Os adultos devem dar proteção às crianças! Nisso se encontra mais do que dizem somente as palavras, devem, porém, dar proteção também apenas lá, onde a criança a merece. Esse dar proteção não deve realizar-se sem uma retribuição, para que a criança já aprenda, pela experiência, que em tudo tem de haver equilíbrio, que nisso reside harmonia e paz. Também isso condiciona a espécie do enteal.

Exatamente isso, porém, tantos pais e educadores têm freqüentemente negligenciado, não obstante ser condição básica da educação certa, se esta deve ser realizada conforme as leis primordiais da Criação. A falta do conceito de equilíbrio absoluto leva qualquer um a vacilar e a cair, indiferente, se já mais cedo ou só mais tarde. E a consciência da inevitável necessidade desse conceito deve ser inculcada na criança já desde o primeiro dia, para que se torne de tal modo sua propriedade e se lhe insira completamente na carne e no sangue, tão naturalmente, como ela aprende o senso de equilíbrio de seu corpo, o qual está sujeito à mesma lei básica!

Se essa tese fundamental for cuidadosamente posta em prática em cada educação, então, haverá finalmente seres humanos livres, que são do agrado de Deus!

Mas exatamente essa lei básica, a mais indispensável e principal nesta Criação, foi excluída pelas criaturas humanas por toda parte! Com exceção do senso de equilíbrio do seu corpo terreno, ela não é obedecida nem observada na educação. Isso força a unilateralidade de uma maneira nociva, que faz com que todas as criaturas humanas apenas sigam animicamente cambaleando através da Criação, com constantes tropeços e quedas!

É triste que esse senso de equilíbrio esteja sendo considerado apenas para o corpo terreno como necessidade de todo movimento, porém, anímica e espiritualmente não é cuidado e muitas vezes falta totalmente. A criança, desde as primeiras semanas, deve ser cuidadosamente auxiliada nisso mediante o emprego de pressão exterior. A omissão acarretará, a cada ser humano, terríveis conseqüências para toda a sua existência na lei da reciprocidade!

Olhai, pois, ao redor. Na vida individual bem como na família, nos governos bem como na maneira das igrejas, por toda parte falta justamente isso, somente isso! E, contudo, encontrais essa lei visivelmente demonstrada por toda parte, se apenas quiserdes ver! Até o corpo de matéria grosseira a revela para vós; vós a encontrais na alimentação e na eliminação, sim, até nas próprias espécies de alimentação, se o corpo deva sentir-se bem, na harmonização do trabalho e do descanso, até em todas as minúcias, sem considerar a já citada lei do equilíbrio, que faz cada corpo individual movimentar-se, e somente com isso o torna útil para a missão da atuação terrena. Ela mantém e permite existir também todo o Universo; pois só no ajuste do equilíbrio podem os astros, podem os mundos seguir suas órbitas e manter-se!

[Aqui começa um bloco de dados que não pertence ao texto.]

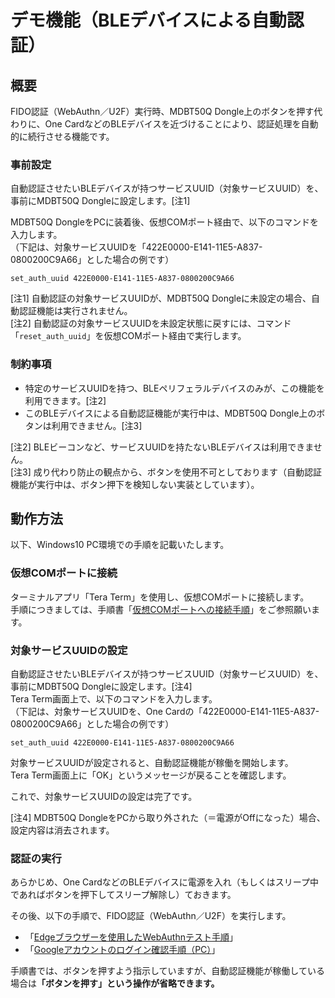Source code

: # デモ機能（BLEデバイスによる自動認証）

## 概要

FIDO認証（WebAuthn／U2F）実行時、MDBT50Q Dongle上のボタンを押す代わりに、One CardなどのBLEデバイスを近づけることにより、認証処理を自動的に続行させる機能です。

### 事前設定

自動認証させたいBLEデバイスが持つサービスUUID（対象サービスUUID）を、事前にMDBT50Q Dongleに設定します。[注1]

MDBT50Q DongleをPCに装着後、仮想COMポート経由で、以下のコマンドを入力します。<br>
（下記は、対象サービスUUIDを「422E0000-E141-11E5-A837-0800200C9A66」とした場合の例です）
```
set_auth_uuid 422E0000-E141-11E5-A837-0800200C9A66
```

[注1] 自動認証の対象サービスUUIDが、MDBT50Q Dongleに未設定の場合、自動認証機能は実行されません。<br>
[注2] 自動認証の対象サービスUUIDを未設定状態に戻すには、コマンド「`reset_auth_uuid`」を仮想COMポート経由で実行します。

### 制約事項

- 特定のサービスUUIDを持つ、BLEペリフェラルデバイスのみが、この機能を利用できます。[注2]
- このBLEデバイスによる自動認証機能が実行中は、MDBT50Q Dongle上のボタンは利用できません。[注3]

[注2] BLEビーコンなど、サービスUUIDを持たないBLEデバイスは利用できません。<br>
[注3] 成り代わり防止の観点から、ボタンを使用不可としております（自動認証機能が実行中は、ボタン押下を検知しない実装としています）。

## 動作方法

以下、Windows10 PC環境での手順を記載いたします。

### 仮想COMポートに接続

ターミナルアプリ「Tera Term」を使用し、仮想COMポートに接続します。<br>
手順につきましては、手順書「[仮想COMポートへの接続手順](../../FIDO2Device/MDBT50Q_Dongle/CDCCONNECT.md)」をご参照願います。

### 対象サービスUUIDの設定

自動認証させたいBLEデバイスが持つサービスUUID（対象サービスUUID）を、事前にMDBT50Q Dongleに設定します。[注4]<br>
Tera Term画面上で、以下のコマンドを入力します。<br>
（下記は、対象サービスUUIDを、One Cardの「422E0000-E141-11E5-A837-0800200C9A66」とした場合の例です）
```
set_auth_uuid 422E0000-E141-11E5-A837-0800200C9A66
```
対象サービスUUIDが設定されると、自動認証機能が稼働を開始します。<br>
Tera Term画面上に「OK」というメッセージが戻ることを確認します。

これで、対象サービスUUIDの設定は完了です。

[注4] MDBT50Q DongleをPCから取り外された（＝電源がOffになった）場合、設定内容は消去されます。

### 認証の実行

あらかじめ、One CardなどのBLEデバイスに電源を入れ（もしくはスリープ中であればボタンを押下してスリープ解除し）ておきます。

その後、以下の手順で、FIDO認証（WebAuthn／U2F）を実行します。
- 「[Edgeブラウザーを使用したWebAuthnテスト手順](WEBAUTHNTEST.md)」
- 「[Googleアカウントのログイン確認手順（PC）](PCCHROME.md)」

手順書では、ボタンを押すよう指示していますが、自動認証機能が稼働している場合は<b>「ボタンを押す」という操作が省略できます。</b>
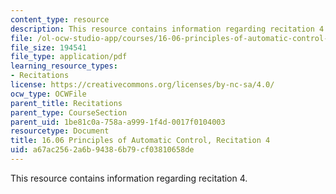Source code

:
 ```yaml
---
content_type: resource
description: This resource contains information regarding recitation 4.
file: /ol-ocw-studio-app/courses/16-06-principles-of-automatic-control-fall-2012/a67ac2562a6b94386b79cf03810658de_MIT16_06F12_Recitation_4.pdf
file_size: 194541
file_type: application/pdf
learning_resource_types:
- Recitations
license: https://creativecommons.org/licenses/by-nc-sa/4.0/
ocw_type: OCWFile
parent_title: Recitations
parent_type: CourseSection
parent_uid: 1be81c0a-758a-a999-1f4d-0017f0104003
resourcetype: Document
title: 16.06 Principles of Automatic Control, Recitation 4
uid: a67ac256-2a6b-9438-6b79-cf03810658de
---
```

This resource contains information regarding recitation 4.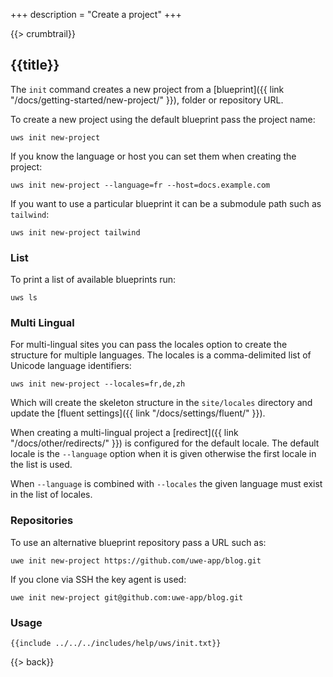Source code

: +++
description = "Create a project"
+++

{{> crumbtrail}}

## {{title}}

The `init` command creates a new project from a [blueprint]({{ link "/docs/getting-started/new-project/" }}), folder or repository URL.

To create a new project using the default blueprint pass the project name:

```text
uws init new-project
```

If you know the language or host you can set them when creating the project:

```text
uws init new-project --language=fr --host=docs.example.com
```

If you want to use a particular blueprint it can be a submodule path such as `tailwind`:

```text
uws init new-project tailwind
```

### List

To print a list of available blueprints run:

```text
uws ls
```

### Multi Lingual

For multi-lingual sites you can pass the locales option to create the structure for multiple languages. The locales is a comma-delimited list of Unicode language identifiers:

```text
uws init new-project --locales=fr,de,zh
```

Which will create the skeleton structure in the `site/locales` directory and update the [fluent settings]({{ link "/docs/settings/fluent/" }}).

When creating a multi-lingual project a [redirect]({{ link "/docs/other/redirects/" }}) is configured for the default locale. The default locale is the `--language` option when it is given otherwise the first locale in the list is used.

When `--language` is combined with `--locales` the given language must exist in the list of locales.

### Repositories

To use an alternative blueprint repository pass a URL such as:

```text
uwe init new-project https://github.com/uwe-app/blog.git
```

If you clone via SSH the key agent is used:

```text
uwe init new-project git@github.com:uwe-app/blog.git
```

### Usage

```text
{{include ../../../includes/help/uws/init.txt}}
```

{{> back}}
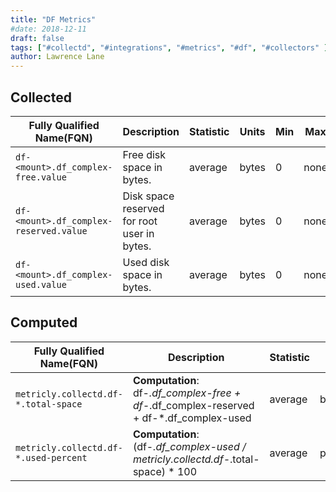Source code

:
 ```yaml
---
title: "DF Metrics"
#date: 2018-12-11
draft: false
tags: ["#collectd", "#integrations", "#metrics", "#df", "#collectors" ]
author: Lawrence Lane
---
```


## Collected

| Fully Qualified Name(FQN)            | Description                                 | Statistic | Units | Min | Max  | Sparse Data Strategy(SDS) | BASE | CORR | UTIL |
|--------------------------------------|---------------------------------------------|-----------|-------|-----|------|---------------------------|------|------|------|
| `df-<mount>.df_complex-free.value`     | Free disk space in bytes.                   | average   | bytes | 0   | none | none                      | yes  | no   | no   |
| `df-<mount>.df_complex-reserved.value` | Disk space reserved for root user in bytes. | average   | bytes | 0   | none | none                      | yes  | no   | no   |
| `df-<mount>.df_complex-used.value`     | Used disk space in bytes.                   | average   | bytes | 0   | none | none                      | yes  | no   | no   |

## Computed

| Fully Qualified Name(FQN)           | Description                                                                        | Statistic | Units   | Min | Max  | BASE | CORR | UTIL |
|-------------------------------------|------------------------------------------------------------------------------------|-----------|---------|-----|------|------|------|------|
| `metricly.collectd.df-*.total-space`  | **Computation**: df-*.df_complex-free + df-*.df_complex-reserved + df-*.df_complex-used | average   | bytes   | 0   | none | no   | no   | no   |
| `metricly.collectd.df-*.used-percent` | **Computation**: (df-*.df_complex-used / metricly.collectd.df-*.total-space) * 100      | average   | percent | 0   | 100  | no   | no   | yes  |
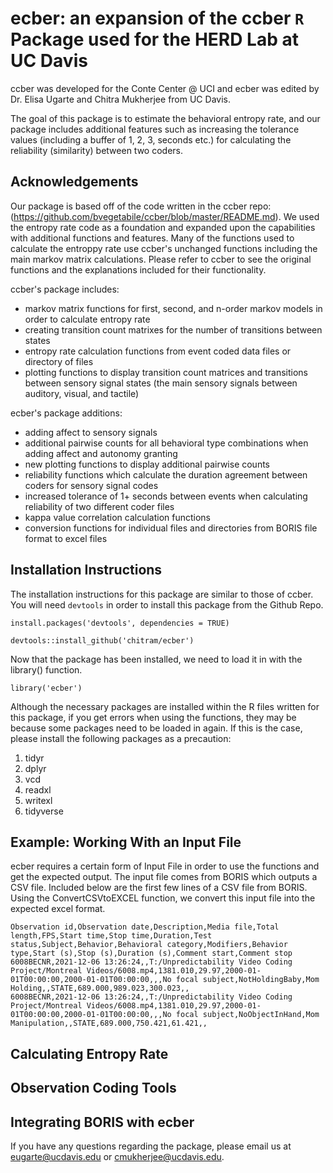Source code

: ecber: an expansion of the ccber `R` Package used for the HERD Lab at UC Davis 
============================================================================================================
ccber was developed for the Conte Center @ UCI and ecber was edited by Dr. Elisa Ugarte and Chitra Mukherjee from UC Davis.

The goal of this package is to estimate the behavioral entropy rate, and our package includes additional features such as 
increasing the tolerance values (including a buffer of 1, 2, 3, seconds etc.) for calculating the reliability (similarity) between two coders.


Acknowledgements
------------------

Our package is based off of the code written in the ccber repo: (https://github.com/bvegetabile/ccber/blob/master/README.md). We used the entropy rate code as a foundation and expanded upon the capabilities with additional functions and features. Many of the functions used to calculate the entroppy rate use ccber's unchanged functions including the main markov matrix calculations. Please refer to ccber to see the original functions and the explanations included for their functionality.

ccber's package includes:
- markov matrix functions for first, second, and n-order markov models in order to calculate entropy rate
- creating transition count matrixes for the number of transitions between states
- entropy rate calculation functions from event coded data files or directory of files
- plotting functions to display transition count matrices and transitions between sensory signal states (the main sensory signals between auditory, visual, and tactile)
  
ecber's package additions:
- adding affect to sensory signals 
-   additional pairwise counts for all behavioral type combinations when adding affect and autonomy granting
-   new plotting functions to display additional pairwise counts
-   reliability functions which calculate the duration agreement between coders for sensory signal codes
-   increased tolerance of 1+ seconds between events when calculating reliability of two different coder files
-   kappa value correlation calculation functions
-   conversion functions for individual files and directories from BORIS file format to excel files

Installation Instructions
------------------

The installation instructions for this package are similar to those of ccber. You will need `devtools` in order to install this package from the Github Repo.

```{r, echo=TRUE, eval=FALSE}
install.packages('devtools', dependencies = TRUE)
```

```{r, echo=TRUE, eval=FALSE}
devtools::install_github('chitram/ecber')
```
Now that the package has been installed, we need to load it in with the library() function.

```{r, echo=TRUE, eval=TRUE}
library('ecber')
```

Although the necessary packages are installed within the R files written for this package, if you get errors when using the functions, they may be because some packages need to be loaded in again. If this is the case, please install the following packages as a precaution:
1. tidyr
2. dplyr
3. vcd
4. readxl
5. writexl
6. tidyverse
    
Example: Working With an Input File
------------------

ecber requires a certain form of Input File in order to use the functions and get the expected output. The input file comes from BORIS which outputs a CSV file. Included below are the first few lines of a CSV file from BORIS. Using the ConvertCSVtoEXCEL function, we convert this input file into the expected excel format.

```
Observation id,Observation date,Description,Media file,Total length,FPS,Start time,Stop time,Duration,Test status,Subject,Behavior,Behavioral category,Modifiers,Behavior type,Start (s),Stop (s),Duration (s),Comment start,Comment stop
6008BECNR,2021-12-06 13:26:24,,T:/Unpredictability Video Coding Project/Montreal Videos/6008.mp4,1381.010,29.97,2000-01-01T00:00:00,2000-01-01T00:00:00,,,No focal subject,NotHoldingBaby,Mom Holding,,STATE,689.000,989.023,300.023,,
6008BECNR,2021-12-06 13:26:24,,T:/Unpredictability Video Coding Project/Montreal Videos/6008.mp4,1381.010,29.97,2000-01-01T00:00:00,2000-01-01T00:00:00,,,No focal subject,NoObjectInHand,Mom Manipulation,,STATE,689.000,750.421,61.421,,
```


Calculating Entropy Rate
------------------


Observation Coding Tools
------------------

Integrating BORIS with ecber
------------------

If you have any questions regarding the package, please email us at eugarte@ucdavis.edu or cmukherjee@ucdavis.edu.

E vós, pequenos seres humanos na Criação, que não sois mais do que uma partícula de pó diante do grande Criador, vós a derrubais, por não quererdes observá-la e cumpri-la integralmente.

Bem pôde ser possível que por algum tempo a tivésseis torcido, agora, porém, ela volta rapidamente à forma original e, no regresso rápido, tem que vos atingir dolorosamente!

Desse único erro originou-se todo o mal, que hoje atinge a Criação. Também nos países resulta disso o descontentamento, a revolta, lá, onde de um lado falta o equilíbrio certo! Contudo, é apenas continuação, o aumento daqueles erros, que o educador comete com a juventude!

O novo reino, o Reino de Deus sobre a Terra, criará o equilíbrio, e, com isso, uma nova geração! Primeiramente, porém, terá que forçar impiedosamente o verdadeiro conceito de equilíbrio, antes que este possa ser compreendido. Forçar pela transformação de todo o torcido, que já agora se processa, quando todo o errado, doentio, tem que se exaurir, impulsionado para isso pelo invencível poder e força da Luz! Seguir-se-á, então, a dádiva da verdadeira compreensão de todas as leis primordiais da Criação. Esforçai-vos, por reconhecê-las direito desde já, e estareis certos nesta Criação! O que, por sua vez, terá como conseqüência somente felicidade e paz para vós.